[THE PROBLEM] Look through the entries below, please, and copy every line with the word "estas".

[Start of Attachment]

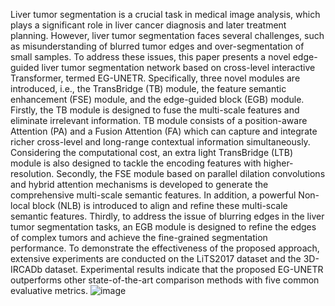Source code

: Liver tumor segmentation is a crucial task in medical image analysis, which plays a significant role in liver cancer diagnosis and later treatment planning. However, liver tumor segmentation faces several challenges, such as misunderstanding of blurred tumor edges and over-segmentation of small samples. To address these issues, this paper presents a novel edge-guided liver tumor segmentation network based on cross-level interactive Transformer, termed EG-UNETR. Specifically, three novel modules are introduced, i.e., the TransBridge (TB) module, the feature semantic enhancement (FSE) module, and the edge-guided block (EGB) module. Firstly, the TB module is designed to fuse the multi-scale features and eliminate irrelevant information. TB module consists of a position-aware Attention (PA) and a Fusion Attention (FA) which can capture and integrate richer cross-level and long-range contextual information simultaneously. Considering the computational cost, an extra light TransBridge (LTB) module is also designed to tackle the encoding features with higher-resolution. Secondly, the FSE module based on parallel dilation convolutions and hybrid attention mechanisms is developed to generate the comprehensive multi-scale semantic features. In addition, a powerful Non-local block (NLB) is introduced to align and refine these multi-scale semantic features. Thirdly, to address the issue of blurring edges in the liver tumor segmentation tasks, an EGB module is designed to refine the edges of complex tumors and achieve the fine-grained segmentation performance. To demonstrate the effectiveness of the proposed approach, extensive experiments are conducted on the LiTS2017 dataset and the 3D-IRCADb dataset. Experimental results indicate that the proposed EG-UNETR outperforms other state-of-the-art comparison methods with five common evaluative metrics.
![image](https://github.com/NewOneNow/EG-UNETR/assets/128780618/9f04d901-326b-47e6-882a-b3672b90e8ab)
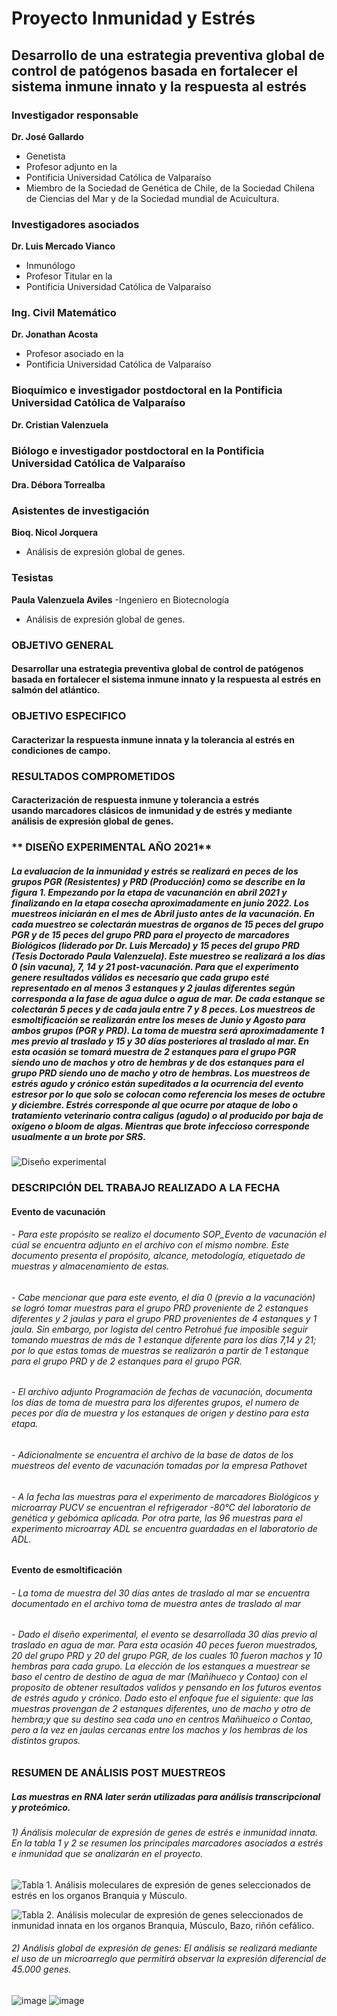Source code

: # Proyecto Inmunidad y Estrés

## Desarrollo de una estrategia preventiva global de control de patógenos basada en fortalecer el sistema inmune innato y la respuesta al estrés

### Investigador responsable
**Dr. José Gallardo**  
- Genetista
- Profesor adjunto en la 
- Pontificia Universidad Católica de Valparaíso 
- Miembro de la Sociedad de Genética de Chile, de la Sociedad Chilena de Ciencias del Mar y de la Sociedad mundial de Acuicultura.

### Investigadores asociados
**Dr. Luis Mercado Vianco**
- Inmunólogo
- Profesor Titular en la 
- Pontificia Universidad Católica de Valparaíso 

### Ing. Civil Matemático
**Dr. Jonathan Acosta**
- Profesor asociado en la 
- Pontificia Universidad Católica de Valparaíso 

### Bioquímico e investigador postdoctoral en la Pontificia Universidad Católica de Valparaíso
**Dr. Cristian Valenzuela** 

### Biólogo e investigador postdoctoral en la Pontificia Universidad Católica de Valparaíso
**Dra. Débora Torrealba** 

### Asistentes de investigación
**Bioq. Nicol Jorquera**
- Análisis de expresión global de genes.

### Tesistas
**Paula Valenzuela Aviles**
-Ingeniero en Biotecnología
- Análisis de expresión global de genes.


### **OBJETIVO GENERAL** 
#### Desarrollar una estrategia preventiva global de control de patógenos basada en fortalecer el sistema inmune innato y la respuesta al estrés en salmón del atlántico.


### **OBJETIVO ESPECIFICO**
#### Caracterizar la respuesta inmune innata y la tolerancia al estrés en condiciones de campo.


### **RESULTADOS COMPROMETIDOS**
#### Caracterización de respuesta inmune y tolerancia a estrés usando marcadores clásicos de inmunidad y de estrés y mediante análisis de expresión global de genes.

### ** DISEÑO EXPERIMENTAL AÑO 2021**
##### La evaluacion de la inmunidad y estrés se realizará en peces de los grupos PGR (Resistentes) y PRD (Producción) como se describe en la figura 1. Empezando por la etapa de vacunanción en abril 2021 y finalizando en la etapa cosecha aproximadamente en junio 2022. Los muestreos iniciarán en el mes de Abril justo antes de la vacunación. En cada muestreo se colectarán muestras de organos de 15 peces del grupo PGR y de 15 peces del grupo PRD para el proyecto de marcadores Biológicos (liderado por Dr. Luis Mercado) y 15 peces del grupo PRD (Tesis Doctorado Paula Valenzuela). Este muestreo se realizará a los días 0 (sin vacuna), 7, 14 y 21 post-vacunación. Para que el experimento genere resultados válidos es necesario que cada grupo esté representado en al menos 3 estanques y 2 jaulas diferentes según corresponda a la fase de agua dulce o agua de mar. De cada estanque se colectarán 5 peces y de cada jaula entre 7 y 8 peces. Los muestreos de esmoltificación se realizarán entre los meses de Junio y Agosto para ambos grupos (PGR y PRD). La toma de muestra será aproximadamente 1 mes previo al traslado y 15 y 30 días posteriores al traslado al mar. En esta ocasión se tomará muestra de 2 estanques para el grupo PGR siendo uno de machos y otro de hembras y de dos estanques para el grupo PRD siendo uno de macho y otro de hembras. Los muestreos de estrés agudo y crónico están supeditados a la ocurrencia del evento estresor por lo que solo se colocan como referencia los meses de octubre y diciembre. Estrés corresponde al que ocurre por ataque de lobo o tratamiento veterinario contra caligus (agudo) o al producido por baja de oxígeno o bloom de algas. Mientras que brote infeccioso corresponde usualmente a un brote por SRS.

![Diseño experimental](https://user-images.githubusercontent.com/80971762/121945028-50508080-cd21-11eb-8ff9-5299291d6e48.png)


### DESCRIPCIÓN DEL TRABAJO REALIZADO A LA FECHA

#### **Evento de vacunación**
###### - Para este propósito se realizo el documento SOP_Evento de vacunación el cúal se encuentra adjunto en el archivo con el mismo nombre. Este documento presenta el propósito, alcance, metodología, etiquetado de muestras y almacenamiento de estas. 
###### - Cabe mencionar que para este evento, el día 0 (previo a la vacunación) se logró tomar muestras para el grupo PRD proveniente de 2 estanques diferentes y 2 jaulas y para el grupo PRD provenientes de 4 estanques y 1 jaula. Sin embargo, por logista del centro Petrohué fue imposible seguir tomando muestras de más de 1 estanque diferente para los días 7,14 y 21; por lo que estas tomas de muestras se realizarón a partir de 1 estanque para el grupo PRD y de 2 estanques para el grupo PGR. 
###### - El archivo adjunto Programación de fechas de vacunación, documenta los días de toma de muestra para los diferentes grupos, el numero de peces por día de muestra y los estanques de origen y destino para esta etapa. 
###### - Adicionalmente se encuentra el archivo de la base de datos de los muestreos del evento de vacunación tomadas por la empresa Pathovet
###### - A la fecha las muestras para el experimento de marcadores Biológicos y microarray PUCV se encuentran el refrigerador -80°C del laboratorio de genética y gebómica aplicada. Por otra parte, las 96 muestras para el experimento microarray ADL se encuentra guardadas en el laboratorio de ADL. 

#### **Evento de esmoltificación**
###### - La toma de muestra del 30 días antes de traslado al mar se encuentra documentado en el archivo toma de muestra antes de traslado al mar
###### - Dado el diseño experimental, el evento se desarrollada 30 días previo al traslado en agua de mar. Para esta ocasión 40 peces fueron muestrados, 20 del grupo PRD y 20 del grupo PGR, de los cuales 10 fueron machos y 10 hembras para cada grupo. La elección de los estanques a muestrear se baso el centro de destino de agua de mar (Mañihueco y Contao) con el proposito de obtener resultados validos y pensando en los futuros eventos de estrés agudo y crónico. Dado esto el enfoque fue el siguiente: que las muestras provengan de 2 estanques diferentes, uno de macho y otro de hembra;y que su destino sea cada uno en centros Mañihueico o Contao, pero a la vez en jaulas cercanas entre los machos y los hembras de los distintos grupos.  


### RESUMEN DE ANÁLISIS POST MUESTREOS
##### Las muestras en RNA later serán utilizadas para análisis transcripcional y proteómico.
###### 1)	Ánálisis molecular de expresión de genes de estrés e inmunidad innata. En la tabla 1 y 2 se resumen los principales marcadores asociados a estrés e inmunidad que se analizarán en el proyecto.

![Tabla 1. Análisis moleculares de expresión de genes seleccionados de estrés en los organos Branquia y Músculo. ](https://user-images.githubusercontent.com/80971762/121950875-2d759a80-cd28-11eb-983a-ea3bba3e0ca9.png)

![Tabla 2. Análisis molecular de expresión de genes seleccionados de inmunidad innata en los organos Branquia, Músculo, Bazo, riñón cefálico.](https://user-images.githubusercontent.com/80971762/121950951-4716e200-cd28-11eb-8ebf-34d5e6befb38.png)

###### 2) Análisis global de expresión de genes: El análisis se realizará mediante el uso de un microarreglo que permitirá observar la expresión diferencial de 45.000 genes.

![image](https://user-images.githubusercontent.com/80971762/121951123-82b1ac00-cd28-11eb-963a-39ac5ce0a597.png)
![image](https://user-images.githubusercontent.com/80971762/121951145-89d8ba00-cd28-11eb-8cd0-9cc66b05178a.png)

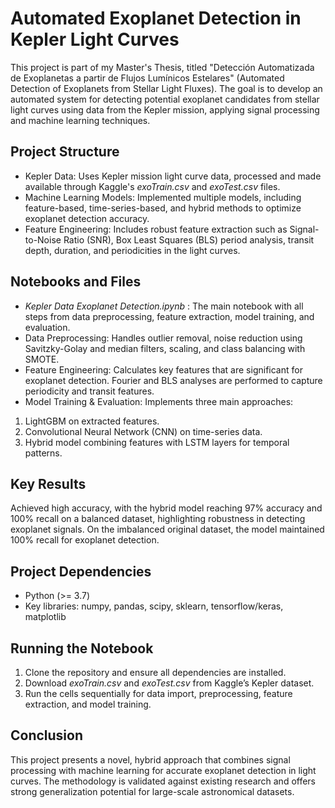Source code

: # Automated Exoplanet Detection in Kepler Light Curves
This project is part of my Master's Thesis, titled "Detección Automatizada de Exoplanetas a partir de Flujos Lumínicos Estelares" (Automated Detection of Exoplanets from Stellar Light Fluxes). The goal is to develop an automated system for detecting potential exoplanet candidates from stellar light curves using data from the Kepler mission, applying signal processing and machine learning techniques.

## Project Structure
- Kepler Data: Uses Kepler mission light curve data, processed and made available through Kaggle's _exoTrain.csv_ and _exoTest.csv_ files.
- Machine Learning Models: Implemented multiple models, including feature-based, time-series-based, and hybrid methods to optimize exoplanet detection accuracy.
- Feature Engineering: Includes robust feature extraction such as Signal-to-Noise Ratio (SNR), Box Least Squares (BLS) period analysis, transit depth, duration, and periodicities in the light curves.

## Notebooks and Files
- _Kepler Data Exoplanet Detection.ipynb_ : The main notebook with all steps from data preprocessing, feature extraction, model training, and evaluation.
- Data Preprocessing: Handles outlier removal, noise reduction using Savitzky-Golay and median filters, scaling, and class balancing with SMOTE.
- Feature Engineering: Calculates key features that are significant for exoplanet detection. Fourier and BLS analyses are performed to capture periodicity and transit features.
- Model Training & Evaluation: Implements three main approaches:
1. LightGBM on extracted features.
2. Convolutional Neural Network (CNN) on time-series data.
3. Hybrid model combining features with LSTM layers for temporal patterns.

## Key Results
Achieved high accuracy, with the hybrid model reaching 97% accuracy and 100% recall on a balanced dataset, highlighting robustness in detecting exoplanet signals.
On the imbalanced original dataset, the model maintained 100% recall for exoplanet detection.

## Project Dependencies 
- Python (>= 3.7)
- Key libraries: numpy, pandas, scipy, sklearn, tensorflow/keras, matplotlib

## Running the Notebook
1. Clone the repository and ensure all dependencies are installed.
2. Download _exoTrain.csv_ and _exoTest.csv_ from Kaggle’s Kepler dataset.
3. Run the cells sequentially for data import, preprocessing, feature extraction, and model training.

## Conclusion
This project presents a novel, hybrid approach that combines signal processing with machine learning for accurate exoplanet detection in light curves. The methodology is validated against existing research and offers strong generalization potential for large-scale astronomical datasets.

[End of Attachment]

[SOLUTION FOR THIS TASK]
###### - Para este propósito se realizo el documento SOP_Evento de vacunación el cúal se encuentra adjunto en el archivo con el mismo nombre. Este documento presenta el propósito, alcance, metodología, etiquetado de muestras y almacenamiento de estas. 
###### - Cabe mencionar que para este evento, el día 0 (previo a la vacunación) se logró tomar muestras para el grupo PRD proveniente de 2 estanques diferentes y 2 jaulas y para el grupo PRD provenientes de 4 estanques y 1 jaula. Sin embargo, por logista del centro Petrohué fue imposible seguir tomando muestras de más de 1 estanque diferente para los días 7,14 y 21; por lo que estas tomas de muestras se realizarón a partir de 1 estanque para el grupo PRD y de 2 estanques para el grupo PGR. 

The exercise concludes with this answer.